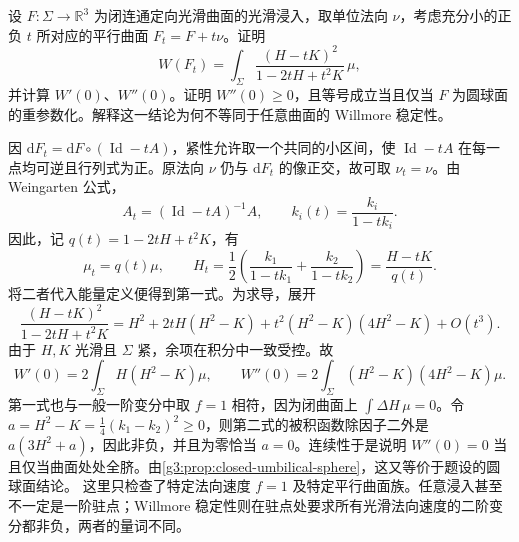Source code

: \begin{optionalexercise}\label{g3:ex:willmore-parallel-surfaces}
	设 \(F:\Sigma\to\mathbb R^3\) 为闭连通定向光滑曲面的光滑浸入，取单位法向 \(\nu\)，考虑充分小的正负 \(t\) 所对应的平行曲面 \(F_t=F+t\nu\)。证明
	\[
		W(F_t)=\int_\Sigma\frac{(H-tK)^2}{1-2tH+t^2K}\,\mu,
	\]
	并计算 \(W'(0)\)、\(W''(0)\)。证明 \(W''(0)\ge0\)，且等号成立当且仅当 \(F\) 为圆球面的重参数化。解释这一结论为何不等同于任意曲面的 Willmore 稳定性。
\end{optionalexercise}
\begin{solution}
	因 \(\mathrm dF_t=\mathrm dF\circ(\operatorname{Id}-tA)\)，紧性允许取一个共同的小区间，使 \(\operatorname{Id}-tA\) 在每一点均可逆且行列式为正。原法向 \(\nu\) 仍与 \(\mathrm dF_t\) 的像正交，故可取 \(\nu_t=\nu\)。由 Weingarten 公式，
	\[
		A_t=(\operatorname{Id}-tA)^{-1}A,
		\qquad k_i(t)=\frac{k_i}{1-tk_i}.
	\]
	因此，记 \(q(t)=1-2tH+t^2K\)，有
	\[
		\mu_t=q(t)\mu,
		\qquad
		H_t=\frac12\left(\frac{k_1}{1-tk_1}+\frac{k_2}{1-tk_2}\right)
		=\frac{H-tK}{q(t)}.
	\]
	将二者代入能量定义便得到第一式。为求导，展开
	\[
		\frac{(H-tK)^2}{1-2tH+t^2K}
		=H^2+2tH(H^2-K)
		+t^2(H^2-K)(4H^2-K)+O(t^3).
	\]
	由于 \(H,K\) 光滑且 \(\Sigma\) 紧，余项在积分中一致受控。故
	\[
		W'(0)=2\int_\Sigma H(H^2-K)\mu,
		\qquad
		W''(0)=2\int_\Sigma(H^2-K)(4H^2-K)\mu.
	\]
	第一式也与一般一阶变分中取 \(f=1\) 相符，因为闭曲面上 \(\int\Delta H\,\mu=0\)。令 \(a=H^2-K=\tfrac14(k_1-k_2)^2\ge0\)，则第二式的被积函数除因子二外是 \(a(3H^2+a)\)，因此非负，并且为零恰当 \(a=0\)。连续性于是说明 \(W''(0)=0\) 当且仅当曲面处处全脐。由\cref{g3:prop:closed-umbilical-sphere}，这又等价于题设的圆球面结论。
	这里只检查了特定法向速度 \(f=1\) 及特定平行曲面族。任意浸入甚至不一定是一阶驻点；Willmore 稳定性则在驻点处要求所有光滑法向速度的二阶变分都非负，两者的量词不同。
\end{solution}
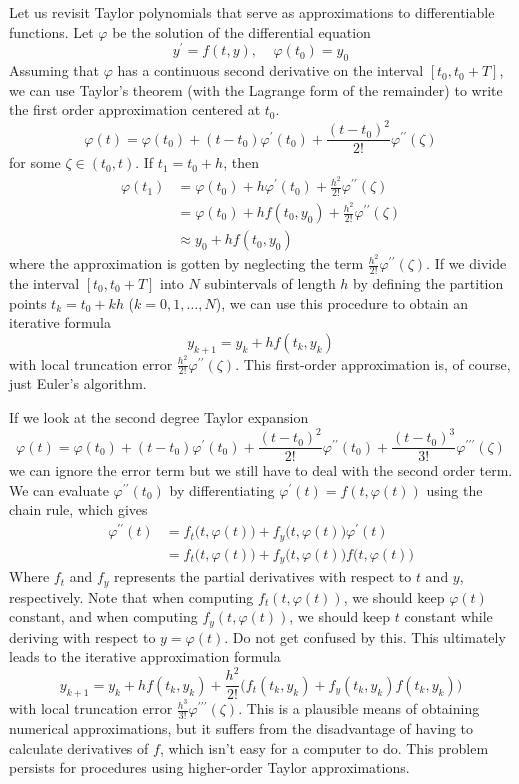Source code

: \documentclass{article}
\theoremstyle{remark}
\theoremstyle{definition}
\begin{document}
    Let us revisit Taylor polynomials that serve as approximations to differentiable functions. Let $\varphi$ be the solution of the differential equation 
    \[y^\prime = f(t, y) , \;\;\;\; \varphi(t_0) = y_0\]
    Assuming that $\varphi$ has a continuous second derivative on the interval $[t_0, t_0 + T]$, we can use Taylor's theorem (with the Lagrange form of the remainder) to write the first order approximation centered at $t_0$.  
    \[\varphi(t) = \varphi(t_0) + (t - t_0) \varphi^\prime (t_0) + \frac{(t - t_0)^2}{2!} \varphi^{\prime\prime} (\zeta)\]
    for some $\zeta \in (t_0, t)$. If $t_1 = t_0 + h$, then
    \begin{align*}
        \varphi(t_1) & = \varphi(t_0) + h \varphi^\prime (t_0) + \frac{h^2}{2!} \varphi^{\prime\prime} (\zeta) \\
        & = \varphi(t_0) + h f(t_0, y_0) + \frac{h^2}{2!} \varphi^{\prime\prime} (\zeta) \\
        & \approx y_0 + h f(t_0, y_0)
    \end{align*}
    where the approximation is gotten by neglecting the term $\frac{h^2}{2!} \varphi^{\prime\prime} (\zeta)$. If we divide the interval $[t_0, t_0 + T]$ into $N$ subintervals of length $h$ by defining the partition points $t_k = t_0 + kh$ ($k = 0, 1, \ldots, N$), we can use this procedure to obtain an iterative formula
    \[y_{k+1} = y_k + hf(t_k, y_k)\]
    with local truncation error $\frac{h^2}{2!} \varphi^{\prime\prime} (\zeta)$. This first-order approximation is, of course, just Euler's algorithm. 

    If we look at the second degree Taylor expansion 
    \[\varphi(t) = \varphi(t_0) + (t - t_0) \varphi^\prime (t_0) + \frac{(t - t_0)^2}{2!} \varphi^{\prime\prime} (t_0) + \frac{(t - t_0)^3}{3!} \varphi^{\prime\prime\prime} (\zeta)\]
    we can ignore the error term but we still have to deal with the second order term. We can evaluate $\varphi^{\prime\prime} (t_0)$ by differentiating $\varphi^\prime (t) = f(t, \varphi(t))$ using the chain rule, which gives
    \begin{align*}
        \varphi^{\prime\prime} (t) & = f_t \big( t, \varphi(t)\big) + f_y \big(t, \varphi(t)\big) \varphi^\prime (t) \\
        & = f_t \big(t, \varphi(t)\big) + f_y \big( t, \varphi(t)\big) f\big(t, \varphi(t)\big)
    \end{align*}
    Where $f_t$ and $f_y$ represents the partial derivatives with respect to $t$ and $y$, respectively. Note that when computing $f_t (t, \varphi(t))$, we should keep $\varphi(t)$ constant, and when computing $f_y (t, \varphi(t))$, we should keep $t$ constant while deriving with respect to $y = \varphi(t)$. Do not get confused by this. This ultimately leads to the iterative approximation formula
    \[y_{k+1} = y_k + h f(t_k, y_k) + \frac{h^2}{2!} \big( f_t (t_k, y_k) + f_y (t_k, y_k) f(t_k, y_k)\big)\]
    with local truncation error $\frac{h^3}{3!} \varphi^{\prime\prime\prime} (\zeta)$. This is a plausible means of obtaining numerical approximations, but it suffers from the disadvantage of having to calculate derivatives of $f$, which isn't easy for a computer to do. This problem persists for procedures using higher-order Taylor approximations. 
\end{document}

* * * * *

### AIM OF THE TASK
Nothing but the text is wanted: repeat the data above exactly, without its images.

### WRITTEN ANSWER
Source code

: \begin{optionalexercise}\label{g3:ex:willmore-parallel-surfaces}
	设 \(F:\Sigma\to\mathbb R^3\) 为闭连通定向光滑曲面的光滑浸入，取单位法向 \(\nu\)，考虑充分小的正负 \(t\) 所对应的平行曲面 \(F_t=F+t\nu\)。证明
	\[
		W(F_t)=\int_\Sigma\frac{(H-tK)^2}{1-2tH+t^2K}\,\mu,
	\]
	并计算 \(W'(0)\)、\(W''(0)\)。证明 \(W''(0)\ge0\)，且等号成立当且仅当 \(F\) 为圆球面的重参数化。解释这一结论为何不等同于任意曲面的 Willmore 稳定性。
\end{optionalexercise}
\begin{solution}
	因 \(\mathrm dF_t=\mathrm dF\circ(\operatorname{Id}-tA)\)，紧性允许取一个共同的小区间，使 \(\operatorname{Id}-tA\) 在每一点均可逆且行列式为正。原法向 \(\nu\) 仍与 \(\mathrm dF_t\) 的像正交，故可取 \(\nu_t=\nu\)。由 Weingarten 公式，
	\[
		A_t=(\operatorname{Id}-tA)^{-1}A,
		\qquad k_i(t)=\frac{k_i}{1-tk_i}.
	\]
	因此，记 \(q(t)=1-2tH+t^2K\)，有
	\[
		\mu_t=q(t)\mu,
		\qquad
		H_t=\frac12\left(\frac{k_1}{1-tk_1}+\frac{k_2}{1-tk_2}\right)
		=\frac{H-tK}{q(t)}.
	\]
	将二者代入能量定义便得到第一式。为求导，展开
	\[
		\frac{(H-tK)^2}{1-2tH+t^2K}
		=H^2+2tH(H^2-K)
		+t^2(H^2-K)(4H^2-K)+O(t^3).
	\]
	由于 \(H,K\) 光滑且 \(\Sigma\) 紧，余项在积分中一致受控。故
	\[
		W'(0)=2\int_\Sigma H(H^2-K)\mu,
		\qquad
		W''(0)=2\int_\Sigma(H^2-K)(4H^2-K)\mu.
	\]
	第一式也与一般一阶变分中取 \(f=1\) 相符，因为闭曲面上 \(\int\Delta H\,\mu=0\)。令 \(a=H^2-K=\tfrac14(k_1-k_2)^2\ge0\)，则第二式的被积函数除因子二外是 \(a(3H^2+a)\)，因此非负，并且为零恰当 \(a=0\)。连续性于是说明 \(W''(0)=0\) 当且仅当曲面处处全脐。由\cref{g3:prop:closed-umbilical-sphere}，这又等价于题设的圆球面结论。
	这里只检查了特定法向速度 \(f=1\) 及特定平行曲面族。任意浸入甚至不一定是一阶驻点；Willmore 稳定性则在驻点处要求所有光滑法向速度的二阶变分都非负，两者的量词不同。
\end{solution}
Source code

: \documentclass{article}
\theoremstyle{remark}
\theoremstyle{definition}
\begin{document}
    Let us revisit Taylor polynomials that serve as approximations to differentiable functions. Let $\varphi$ be the solution of the differential equation 
    \[y^\prime = f(t, y) , \;\;\;\; \varphi(t_0) = y_0\]
    Assuming that $\varphi$ has a continuous second derivative on the interval $[t_0, t_0 + T]$, we can use Taylor's theorem (with the Lagrange form of the remainder) to write the first order approximation centered at $t_0$.  
    \[\varphi(t) = \varphi(t_0) + (t - t_0) \varphi^\prime (t_0) + \frac{(t - t_0)^2}{2!} \varphi^{\prime\prime} (\zeta)\]
    for some $\zeta \in (t_0, t)$. If $t_1 = t_0 + h$, then
    \begin{align*}
        \varphi(t_1) & = \varphi(t_0) + h \varphi^\prime (t_0) + \frac{h^2}{2!} \varphi^{\prime\prime} (\zeta) \\
        & = \varphi(t_0) + h f(t_0, y_0) + \frac{h^2}{2!} \varphi^{\prime\prime} (\zeta) \\
        & \approx y_0 + h f(t_0, y_0)
    \end{align*}
    where the approximation is gotten by neglecting the term $\frac{h^2}{2!} \varphi^{\prime\prime} (\zeta)$. If we divide the interval $[t_0, t_0 + T]$ into $N$ subintervals of length $h$ by defining the partition points $t_k = t_0 + kh$ ($k = 0, 1, \ldots, N$), we can use this procedure to obtain an iterative formula
    \[y_{k+1} = y_k + hf(t_k, y_k)\]
    with local truncation error $\frac{h^2}{2!} \varphi^{\prime\prime} (\zeta)$. This first-order approximation is, of course, just Euler's algorithm. 

    If we look at the second degree Taylor expansion 
    \[\varphi(t) = \varphi(t_0) + (t - t_0) \varphi^\prime (t_0) + \frac{(t - t_0)^2}{2!} \varphi^{\prime\prime} (t_0) + \frac{(t - t_0)^3}{3!} \varphi^{\prime\prime\prime} (\zeta)\]
    we can ignore the error term but we still have to deal with the second order term. We can evaluate $\varphi^{\prime\prime} (t_0)$ by differentiating $\varphi^\prime (t) = f(t, \varphi(t))$ using the chain rule, which gives
    \begin{align*}
        \varphi^{\prime\prime} (t) & = f_t \big( t, \varphi(t)\big) + f_y \big(t, \varphi(t)\big) \varphi^\prime (t) \\
        & = f_t \big(t, \varphi(t)\big) + f_y \big( t, \varphi(t)\big) f\big(t, \varphi(t)\big)
    \end{align*}
    Where $f_t$ and $f_y$ represents the partial derivatives with respect to $t$ and $y$, respectively. Note that when computing $f_t (t, \varphi(t))$, we should keep $\varphi(t)$ constant, and when computing $f_y (t, \varphi(t))$, we should keep $t$ constant while deriving with respect to $y = \varphi(t)$. Do not get confused by this. This ultimately leads to the iterative approximation formula
    \[y_{k+1} = y_k + h f(t_k, y_k) + \frac{h^2}{2!} \big( f_t (t_k, y_k) + f_y (t_k, y_k) f(t_k, y_k)\big)\]
    with local truncation error $\frac{h^3}{3!} \varphi^{\prime\prime\prime} (\zeta)$. This is a plausible means of obtaining numerical approximations, but it suffers from the disadvantage of having to calculate derivatives of $f$, which isn't easy for a computer to do. This problem persists for procedures using higher-order Taylor approximations. 
\end{document}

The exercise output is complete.